A word-for-word copy of the entries is the only acceptable reply.

(TASK INPUTS begins)

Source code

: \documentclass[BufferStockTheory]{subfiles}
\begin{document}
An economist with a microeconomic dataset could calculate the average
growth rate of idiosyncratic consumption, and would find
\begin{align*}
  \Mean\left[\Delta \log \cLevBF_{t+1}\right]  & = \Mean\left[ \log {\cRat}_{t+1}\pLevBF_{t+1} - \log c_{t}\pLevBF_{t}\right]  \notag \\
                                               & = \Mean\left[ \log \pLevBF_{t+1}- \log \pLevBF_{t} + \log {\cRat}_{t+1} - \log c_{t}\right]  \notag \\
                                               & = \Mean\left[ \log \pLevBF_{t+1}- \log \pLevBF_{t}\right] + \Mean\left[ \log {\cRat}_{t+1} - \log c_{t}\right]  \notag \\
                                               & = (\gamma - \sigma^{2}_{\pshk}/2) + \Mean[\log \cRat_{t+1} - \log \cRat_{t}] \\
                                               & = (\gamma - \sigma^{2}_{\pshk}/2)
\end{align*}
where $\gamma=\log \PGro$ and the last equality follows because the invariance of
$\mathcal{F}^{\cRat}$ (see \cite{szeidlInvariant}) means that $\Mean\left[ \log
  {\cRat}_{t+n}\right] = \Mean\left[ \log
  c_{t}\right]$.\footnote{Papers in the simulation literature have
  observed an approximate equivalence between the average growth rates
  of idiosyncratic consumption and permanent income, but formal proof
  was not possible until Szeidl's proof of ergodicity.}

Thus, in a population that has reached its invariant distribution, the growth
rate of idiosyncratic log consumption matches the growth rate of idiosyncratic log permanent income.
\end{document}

(TASK INPUTS ends)

= SOLUTION FOR THIS TASK =
Source code

: \documentclass[BufferStockTheory]{subfiles}
\begin{document}
An economist with a microeconomic dataset could calculate the average
growth rate of idiosyncratic consumption, and would find
\begin{align*}
  \Mean\left[\Delta \log \cLevBF_{t+1}\right]  & = \Mean\left[ \log {\cRat}_{t+1}\pLevBF_{t+1} - \log c_{t}\pLevBF_{t}\right]  \notag \\
                                               & = \Mean\left[ \log \pLevBF_{t+1}- \log \pLevBF_{t} + \log {\cRat}_{t+1} - \log c_{t}\right]  \notag \\
                                               & = \Mean\left[ \log \pLevBF_{t+1}- \log \pLevBF_{t}\right] + \Mean\left[ \log {\cRat}_{t+1} - \log c_{t}\right]  \notag \\
                                               & = (\gamma - \sigma^{2}_{\pshk}/2) + \Mean[\log \cRat_{t+1} - \log \cRat_{t}] \\
                                               & = (\gamma - \sigma^{2}_{\pshk}/2)
\end{align*}
where $\gamma=\log \PGro$ and the last equality follows because the invariance of
$\mathcal{F}^{\cRat}$ (see \cite{szeidlInvariant}) means that $\Mean\left[ \log
  {\cRat}_{t+n}\right] = \Mean\left[ \log
  c_{t}\right]$.\footnote{Papers in the simulation literature have
  observed an approximate equivalence between the average growth rates
  of idiosyncratic consumption and permanent income, but formal proof
  was not possible until Szeidl's proof of ergodicity.}

Thus, in a population that has reached its invariant distribution, the growth
rate of idiosyncratic log consumption matches the growth rate of idiosyncratic log permanent income.
\end{document}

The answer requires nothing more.